* _WHAT NEEDS TO BE DONE_
Copy each line from the records below in which the word "version" is found.

Plain-text document sources
*** Block opens ***

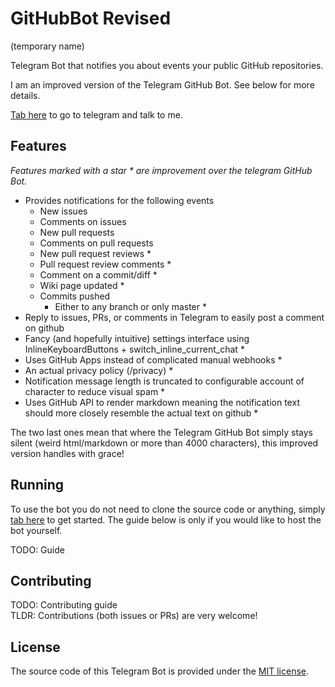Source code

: # GitHubBot Revised
(temporary name)

Telegram Bot that notifies you about events your public GitHub repositories.

I am an improved version of the Telegram GitHub Bot. See below for more details.

[Tab here](https://t.me/githubrevisedbot) to go to telegram and talk to me.

## Features
*Features marked with a star \* are improvement over the telegram GitHub Bot.*

- Provides notifications for the following events
  - New issues
  - Comments on issues
  - New pull requests
  - Comments on pull requests
  - New pull request reviews *
  - Pull request review comments *
  - Comment on a commit/diff *
  - Wiki page updated *
  - Commits pushed
    - Either to any branch or only master *
- Reply to issues, PRs, or comments in Telegram to easily post a comment on github
- Fancy (and hopefully intuitive) settings interface using InlineKeyboardButtons + switch_inline_current_chat *
- Uses GitHub Apps instead of complicated manual webhooks *
- An actual privacy policy (/privacy) *
- Notification message length is truncated to configurable account of character to reduce visual spam *
- Uses GitHub API to render markdown meaning the notification text should more closely resemble the actual text on github *

The two last ones mean that where the Telegram GitHub Bot simply stays silent (weird html/markdown or more than 4000 characters), this improved version handles with grace!

## Running
To use the bot you do not need to clone the source code or anything, simply [tab here](https://t.me/githubrevisedbot) to get started. The guide below is only if you would like to host the bot yourself.

TODO: Guide

## Contributing

TODO: Contributing guide  
TLDR: Contributions (both issues or PRs) are very welcome!

## License

The source code of this Telegram Bot is provided under the [MIT license](./LICENSE). 


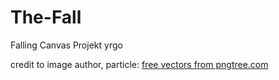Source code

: # The-Fall
Falling Canvas Projekt yrgo



credit to image author, particle: <a href="https://pngtree.com/free-vectors">free vectors from pngtree.com</a>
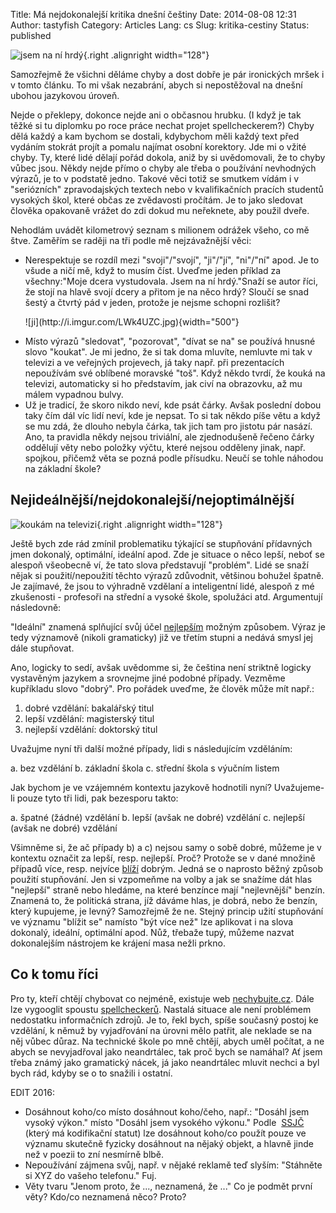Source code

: Title: Má nejdokonalejší kritika dnešní češtiny
Date: 2014-08-08 12:31
Author: tastyfish
Category: Articles
Lang: cs
Slug: kritika-cestiny
Status: published

![jsem na ní hrdý](http://i.imgur.com/GjELHTV.png){.right .alignright width="128"}

Samozřejmě že všichni děláme chyby a dost dobře je pár ironických mršek
i v tomto článku. To mi však nezabrání, abych si nepostěžoval na dnešní
ubohou jazykovou úroveň.

Nejde o překlepy, dokonce nejde ani o občasnou hrubku. (I když je tak
těžké si tu diplomku po roce práce nechat projet spellcheckerem?) Chyby
dělá každý a kam bychom se dostali, kdybychom měli každý text před
vydáním stokrát projít a pomalu najímat osobní korektory. Jde mi o vžité
chyby. Ty, které lidé dělají pořád dokola, aniž by si uvědomovali, že to
chyby vůbec jsou. Někdy nejde přímo o chyby ale třeba o používání
nevhodných výrazů, je to v podstatě jedno. Takové věci totiž se smutkem
vídám i v "seriózních" zpravodajských textech nebo v kvalifikačních
pracích studentů vysokých škol, které občas ze zvědavosti pročítám. Je
to jako sledovat člověka opakovaně vrážet do zdi dokud mu neřeknete, aby
použil dveře.

Nehodlám uvádět kilometrový seznam s milionem odrážek všeho, co mě štve.
Zaměřím se raději na tři podle mě nejzávažnější věci:

-   Nerespektuje se rozdíl mezi "svoji"/"svojí", "ji"/"jí",
    "ni"/"ní" apod. Je to všude a ničí mě, když to musím číst. Uveďme
    jeden příklad za všechny:"Moje dcera vystudovala. Jsem na ní
    hrdý."Snaží se autor říci, že stojí na hlavě svojí dcery a přitom je
    na něco hrdý? Sloučí se snad šestý a čtvrtý pád v jeden, protože je
    nejsme schopni rozlišit?
    <p>
    ![ji](http://i.imgur.com/LWk4UZC.jpg){width="500"}
-   Místo výrazů "sledovat", "pozorovat", "dívat se na" se používá
    hnusné slovo "koukat". Je mi jedno, že si tak doma mluvíte, nemluvte
    mi tak v televizi a ve veřejných projevech, já taky např. při
    prezentacích nepoužívám své oblíbené moravské "toš". Když někdo
    tvrdí, že kouká na televizi, automaticky si ho představím, jak civí
    na obrazovku, až mu málem vypadnou bulvy.
-   Už je tradicí, že skoro nikdo neví, kde psát čárky. Avšak poslední
    dobou taky čím dál víc lidí neví, kde je nepsat. To si tak někdo
    píše větu a když se mu zdá, že dlouho nebyla čárka, tak jich tam pro
    jistotu pár nasází. Ano, ta pravidla někdy nejsou triviální,
    ale zjednodušeně řečeno čárky oddělují věty nebo položky výčtu,
    které nejsou odděleny jinak, např. spojkou, přičemž věta se pozná
    podle přísudku. Neučí se tohle náhodou na základní škole?

Nejideálnější/nejdokonalejší/nejoptimálnější
--------------------------------------------

![koukám na televizi](http://i.imgur.com/8FmiXYz.png){.right .alignright width="128"}

Ještě bych zde rád zmínil problematiku týkající se stupňování přídavných
jmen dokonalý, optimální, ideální apod. Zde je situace o něco lepší,
neboť se alespoň všeobecně ví, že tato slova představují "problém". Lidé
se snaží nějak si použití/nepoužití těchto výrazů zdůvodnit, většinou
bohužel špatně. Je zajímavé, že jsou to výhradně vzdělaní a inteligentní
lidé, alespoň z mé zkušenosti - profesoři na střední a vysoké škole,
spolužáci atd. Argumentují následovně:

"Ideální" znamená splňující svůj účel <span
style="text-decoration: underline;">nejlepším</span> možným způsobem.
Výraz je tedy významově (nikoli gramaticky) již ve třetím stupni a
nedává smysl jej dále stupňovat.

Ano, logicky to sedí, avšak uvědomme si, že čeština není striktně
logicky vystavěným jazykem a srovnejme jiné podobné případy. Vezměme
kupříkladu slovo "dobrý". Pro pořádek uveďme, že člověk může mít např.:

1.  dobré vzdělání: bakalářský titul
2.  lepší vzdělání: magisterský titul
3.  nejlepší vzdělání: doktorský titul

Uvažujme nyní tři další možné případy, lidi s následujícím vzděláním:

a.  bez vzdělání
b.  základní škola
c.  střední škola s výučním listem

Jak bychom je ve vzájemném kontextu jazykově hodnotili nyní?
Uvažujeme-li pouze tyto tři lidi, pak bezesporu takto:

a.  špatné (žádné) vzdělání
b.  lepší (avšak ne dobré) vzdělání
c.  nejlepší (avšak ne dobré) vzdělání

Všimněme si, že ač případy b) a c) nejsou samy o sobě dobré, můžeme je v
kontextu označit za lepší, resp. nejlepší. Proč? Protože se v dané
množině případů více, resp. nejvíce <span
style="text-decoration: underline;">blíží</span> dobrým. Jedná se o
naprosto běžný způsob použití stupňování. Jen si vzpomeňme na volby a
jak se snažíme dát hlas "nejlepší" straně nebo hledáme, na které
benzínce mají "nejlevnější" benzín. Znamená to, že politická strana, jíž
dáváme hlas, je dobrá, nebo že benzín, který kupujeme, je levný?
Samozřejmě že ne. Stejný princip užití stupňování ve významu "blížit se"
namísto "být více než" lze aplikovat i na slova dokonalý, ideální,
optimální apod. Nůž, třebaže tupý, můžeme nazvat dokonalejším nástrojem
ke krájení masa nežli prkno.

Co k tomu říci
--------------

Pro ty, kteří chtějí chybovat co nejméně, existuje web
[nechybujte.cz](http://www.nechybujte.cz/). Dále lze vygooglit spoustu
[spellcheckerů](http://studentka.sms.cz/index.php?P_id_kategorie=7630&P_soubor=student%2Fpravopis.php%3Fakce%3Dpravopis%26studweb%3D0).
Nastalá situace ale není problémem nedostatku informačních zdrojů. Je
to, řekl bych, spíše současný postoj ke vzdělání, k němuž by vyjadřování
na úrovni mělo patřit, ale neklade se na něj vůbec důraz. Na technické
škole po mně chtějí, abych uměl počítat, a ne abych se nevyjadřoval jako
neandrtálec, tak proč bych se namáhal? Ať jsem třeba známý jako
gramatický nácek, já jako neandrtálec mluvit nechci a byl bych rád,
kdyby se o to snažili i ostatní.

EDIT 2016:

-   Dosáhnout koho/co místo dosáhnout koho/čeho, např.: "Dosáhl jsem
    vysoký výkon." místo "Dosáhl jsem vysokého výkonu." Podle
     [SSJČ](http://ssjc.ujc.cas.cz/search.php?heslo=dos%C3%A1hnouti&sti=11697&where=hesla)
    (který má kodifikační statut) lze dosáhnout koho/co použít pouze ve
    významu skutečně fyzicky dosáhnout na nějaký objekt, a hlavně jinde
    než v poezii to zní nesmírně blbě.
-   Nepoužívání zájmena svůj, např. v nějaké reklamě teď slyším:
    "Stáhněte si XYZ do vašeho telefonu." Fuj.
-   Věty tvaru "Jenom proto, že ..., neznamená, že ..." Co je podmět
    první věty? Kdo/co neznamená něco? Proto?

*** Block closes ***

* _WRITTEN ANSWER_
I am an improved version of the Telegram GitHub Bot. See below for more details.
The two last ones mean that where the Telegram GitHub Bot simply stays silent (weird html/markdown or more than 4000 characters), this improved version handles with grace!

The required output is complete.